También de Gaza emigran cada vez más cristianos. En los últimos diez años se ha marchado la mitad de los 2.500 cristianos que aquí vivían; actualmente ya solo son unos 1.300 cristianos entre los más de 1,8 millones de personas a los que asciende la población en esta franja a orillas del Mediterráneo. Los católicos son una minoría dentro de la minoría; apenas quedan 170. «La guerra del verano afectó considerablemente a nuestra Iglesia», dice el Arzobispo Alexios, cabeza visible de la Iglesia ortodoxa griega, a la que pertenece la mayoría de los cristianos en Gaza. En los bombardeos murió una cristiana; otros resultaron gravemente heridos. El cementerio ortodoxo sufrió daños, al igual que edificios de la Iglesia católica y ortodoxa. «Pero con la ayuda que prestamos a los musulmanes que habían quedado sin techo tras los bombardeos israelíes adquirimos mucho prestigio en la sociedad», dice Alexios. Sin embargo, la situación humanitaria en la región sigue siendo tensa. Decenas de miles de personas siguen sin casa. Las lluvias de las últimas semanas han inundado la Franja de Gaza. Las Naciones Unidas declararon el estado de excepción. Por falta de una auténtica perspectiva, desde el verano cinco familias cristianas han abandonado la región para dirigirse, entre otros países, a Bélgica.

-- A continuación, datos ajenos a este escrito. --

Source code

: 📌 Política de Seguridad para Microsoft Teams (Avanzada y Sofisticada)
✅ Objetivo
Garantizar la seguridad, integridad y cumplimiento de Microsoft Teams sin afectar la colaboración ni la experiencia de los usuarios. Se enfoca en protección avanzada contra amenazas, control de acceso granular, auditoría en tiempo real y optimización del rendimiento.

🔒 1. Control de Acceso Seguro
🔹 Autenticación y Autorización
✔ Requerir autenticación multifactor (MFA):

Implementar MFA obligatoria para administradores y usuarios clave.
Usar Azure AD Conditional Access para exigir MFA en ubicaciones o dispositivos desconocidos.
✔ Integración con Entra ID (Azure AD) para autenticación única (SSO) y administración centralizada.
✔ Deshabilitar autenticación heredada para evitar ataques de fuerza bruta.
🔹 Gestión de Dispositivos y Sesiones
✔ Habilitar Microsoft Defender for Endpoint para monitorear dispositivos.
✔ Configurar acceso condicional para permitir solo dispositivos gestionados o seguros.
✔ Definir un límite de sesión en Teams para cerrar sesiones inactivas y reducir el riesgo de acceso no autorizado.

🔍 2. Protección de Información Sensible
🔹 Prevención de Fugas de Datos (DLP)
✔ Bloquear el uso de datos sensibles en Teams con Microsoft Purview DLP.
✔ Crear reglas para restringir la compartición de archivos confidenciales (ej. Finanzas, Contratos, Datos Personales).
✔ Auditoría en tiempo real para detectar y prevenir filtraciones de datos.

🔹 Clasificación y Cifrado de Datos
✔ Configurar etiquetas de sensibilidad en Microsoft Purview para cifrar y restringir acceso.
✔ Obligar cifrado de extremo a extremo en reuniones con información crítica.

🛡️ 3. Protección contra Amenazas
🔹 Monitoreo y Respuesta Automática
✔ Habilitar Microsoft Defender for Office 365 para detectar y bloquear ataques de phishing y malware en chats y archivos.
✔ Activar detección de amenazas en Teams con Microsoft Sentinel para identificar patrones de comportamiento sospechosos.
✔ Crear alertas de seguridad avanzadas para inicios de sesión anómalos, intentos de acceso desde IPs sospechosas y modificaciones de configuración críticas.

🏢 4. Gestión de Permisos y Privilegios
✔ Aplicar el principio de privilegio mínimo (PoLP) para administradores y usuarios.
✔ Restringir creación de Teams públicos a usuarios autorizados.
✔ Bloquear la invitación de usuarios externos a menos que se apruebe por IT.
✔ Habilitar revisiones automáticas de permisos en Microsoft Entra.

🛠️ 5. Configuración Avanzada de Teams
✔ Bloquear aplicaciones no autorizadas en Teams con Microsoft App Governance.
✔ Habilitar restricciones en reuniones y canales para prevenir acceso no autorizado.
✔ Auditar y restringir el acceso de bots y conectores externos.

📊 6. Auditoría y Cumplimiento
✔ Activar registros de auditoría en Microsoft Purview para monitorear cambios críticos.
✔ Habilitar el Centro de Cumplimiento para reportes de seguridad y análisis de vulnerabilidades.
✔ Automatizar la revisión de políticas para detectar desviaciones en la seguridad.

Por su parte, los cristianos de Israel tienen preocupaciones diferentes a las de sus hermanos en los territorios palestinos. Aproximadamente 160.000 cristianos, de los que un ochenta por ciento son árabes, viven entre una población total de más de ocho millones de personas. Las actuales discusiones sobre el carácter de Israel como Estado judío —el gobierno saliente de Netanyahu quiere dictar una ley que defina a Israel como tal— amenazan con hacer que la población árabe se sienta aún más desplazada en Israel. «Estarán más convencidos que hasta ahora de que no son bienvenidos aquí», dice el franciscano Pierbattista Pizzaballa, Custodio de Tierra Santa, en una conversación con «Ayuda a la Iglesia que Sufre».

No ha sido un buen año para los cristianos de Tierra Santa. Para Musa, el anciano de Beit Jala, lo peor todavía se puede producir. «Si nos quitan nuestra tierra será una Navidad muy triste».